◆ Problem to work on ◆
For the word "boilerplate", search the records and show each line in which it occurs.

::: Data for this exercise :::

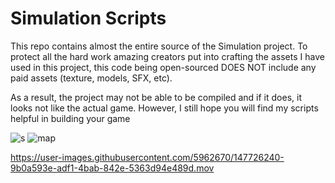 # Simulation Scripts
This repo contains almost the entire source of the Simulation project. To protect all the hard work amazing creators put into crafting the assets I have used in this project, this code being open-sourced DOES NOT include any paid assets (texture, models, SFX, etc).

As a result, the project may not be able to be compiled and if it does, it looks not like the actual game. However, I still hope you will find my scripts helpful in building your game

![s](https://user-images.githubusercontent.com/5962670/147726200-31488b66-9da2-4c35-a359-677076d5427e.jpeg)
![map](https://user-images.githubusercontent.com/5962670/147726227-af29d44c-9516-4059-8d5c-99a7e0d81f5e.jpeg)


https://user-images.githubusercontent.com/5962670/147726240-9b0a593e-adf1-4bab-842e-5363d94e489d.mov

:::
::: Data for this exercise :::

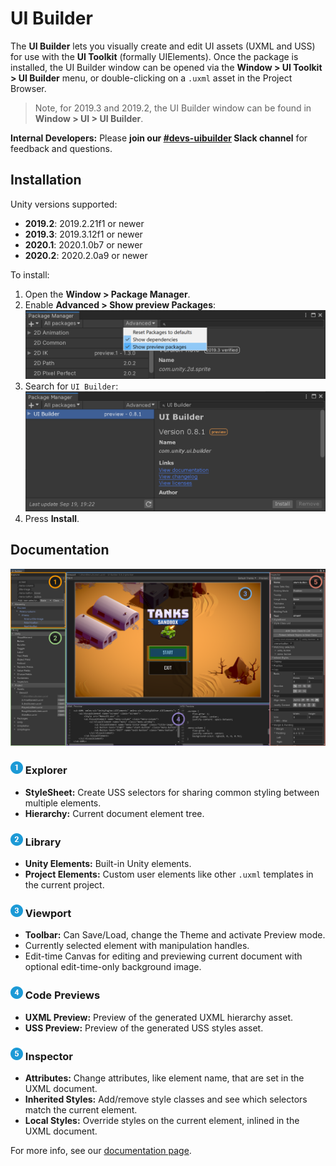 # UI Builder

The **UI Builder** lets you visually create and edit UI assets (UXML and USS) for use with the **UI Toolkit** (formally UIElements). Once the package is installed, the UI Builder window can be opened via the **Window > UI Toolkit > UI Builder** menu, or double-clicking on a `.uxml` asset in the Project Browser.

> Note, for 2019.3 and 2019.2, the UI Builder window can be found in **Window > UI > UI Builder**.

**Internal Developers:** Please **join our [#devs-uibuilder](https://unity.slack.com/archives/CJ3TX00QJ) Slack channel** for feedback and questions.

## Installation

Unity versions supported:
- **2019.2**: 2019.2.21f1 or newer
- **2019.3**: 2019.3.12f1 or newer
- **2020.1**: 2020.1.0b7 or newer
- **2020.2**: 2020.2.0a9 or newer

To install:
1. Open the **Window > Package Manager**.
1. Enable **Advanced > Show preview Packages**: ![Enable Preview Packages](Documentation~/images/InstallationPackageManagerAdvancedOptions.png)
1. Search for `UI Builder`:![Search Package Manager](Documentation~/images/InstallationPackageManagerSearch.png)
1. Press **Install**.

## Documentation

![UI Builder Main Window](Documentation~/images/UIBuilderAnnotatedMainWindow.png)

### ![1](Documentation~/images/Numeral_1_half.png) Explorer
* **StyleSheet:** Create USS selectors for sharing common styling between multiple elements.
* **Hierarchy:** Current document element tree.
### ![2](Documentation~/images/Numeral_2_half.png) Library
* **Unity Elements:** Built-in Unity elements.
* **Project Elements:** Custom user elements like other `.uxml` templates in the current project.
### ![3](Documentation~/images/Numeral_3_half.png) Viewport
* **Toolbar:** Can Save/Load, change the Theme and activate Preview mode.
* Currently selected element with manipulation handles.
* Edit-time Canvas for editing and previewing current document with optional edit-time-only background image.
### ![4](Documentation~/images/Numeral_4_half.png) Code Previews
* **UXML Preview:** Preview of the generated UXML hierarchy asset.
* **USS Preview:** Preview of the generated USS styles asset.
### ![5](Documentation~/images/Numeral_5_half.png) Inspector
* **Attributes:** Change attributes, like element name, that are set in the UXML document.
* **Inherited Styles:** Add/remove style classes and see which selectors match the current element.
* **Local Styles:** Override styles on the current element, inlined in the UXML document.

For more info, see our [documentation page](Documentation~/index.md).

:::
::: Data for this exercise :::

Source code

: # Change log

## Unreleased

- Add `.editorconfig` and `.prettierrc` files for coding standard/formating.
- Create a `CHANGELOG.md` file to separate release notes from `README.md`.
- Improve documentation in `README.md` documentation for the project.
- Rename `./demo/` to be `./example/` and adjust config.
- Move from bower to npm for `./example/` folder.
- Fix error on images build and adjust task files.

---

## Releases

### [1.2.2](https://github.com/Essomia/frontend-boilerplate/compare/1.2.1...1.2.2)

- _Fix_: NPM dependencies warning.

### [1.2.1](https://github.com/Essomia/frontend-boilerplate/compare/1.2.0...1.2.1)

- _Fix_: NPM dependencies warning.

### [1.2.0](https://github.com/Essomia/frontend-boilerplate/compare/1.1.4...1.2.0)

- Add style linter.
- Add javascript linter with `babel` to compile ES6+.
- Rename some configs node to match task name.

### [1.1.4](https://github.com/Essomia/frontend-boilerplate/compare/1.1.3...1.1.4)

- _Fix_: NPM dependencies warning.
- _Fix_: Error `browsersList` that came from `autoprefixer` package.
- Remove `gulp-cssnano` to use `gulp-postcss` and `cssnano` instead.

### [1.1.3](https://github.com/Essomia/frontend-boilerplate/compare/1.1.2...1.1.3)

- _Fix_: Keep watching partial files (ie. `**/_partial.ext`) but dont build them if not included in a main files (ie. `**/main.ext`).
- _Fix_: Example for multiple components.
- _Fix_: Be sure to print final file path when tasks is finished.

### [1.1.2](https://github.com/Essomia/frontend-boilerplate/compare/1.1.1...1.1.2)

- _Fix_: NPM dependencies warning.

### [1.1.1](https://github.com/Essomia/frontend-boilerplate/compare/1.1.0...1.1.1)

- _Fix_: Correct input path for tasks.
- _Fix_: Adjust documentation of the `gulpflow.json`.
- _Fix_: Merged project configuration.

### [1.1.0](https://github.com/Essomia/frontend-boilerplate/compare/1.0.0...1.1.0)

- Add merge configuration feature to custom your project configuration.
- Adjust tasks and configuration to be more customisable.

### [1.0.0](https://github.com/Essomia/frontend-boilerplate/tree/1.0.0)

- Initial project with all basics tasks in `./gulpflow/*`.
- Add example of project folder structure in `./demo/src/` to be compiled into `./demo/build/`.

:::

◆ Answer to this exercise ◆
### [1.2.2](https://github.com/Essomia/frontend-boilerplate/compare/1.2.1...1.2.2)
### [1.2.1](https://github.com/Essomia/frontend-boilerplate/compare/1.2.0...1.2.1)
### [1.2.0](https://github.com/Essomia/frontend-boilerplate/compare/1.1.4...1.2.0)
### [1.1.4](https://github.com/Essomia/frontend-boilerplate/compare/1.1.3...1.1.4)
### [1.1.3](https://github.com/Essomia/frontend-boilerplate/compare/1.1.2...1.1.3)
### [1.1.2](https://github.com/Essomia/frontend-boilerplate/compare/1.1.1...1.1.2)
### [1.1.1](https://github.com/Essomia/frontend-boilerplate/compare/1.1.0...1.1.1)
### [1.1.0](https://github.com/Essomia/frontend-boilerplate/compare/1.0.0...1.1.0)
### [1.0.0](https://github.com/Essomia/frontend-boilerplate/tree/1.0.0)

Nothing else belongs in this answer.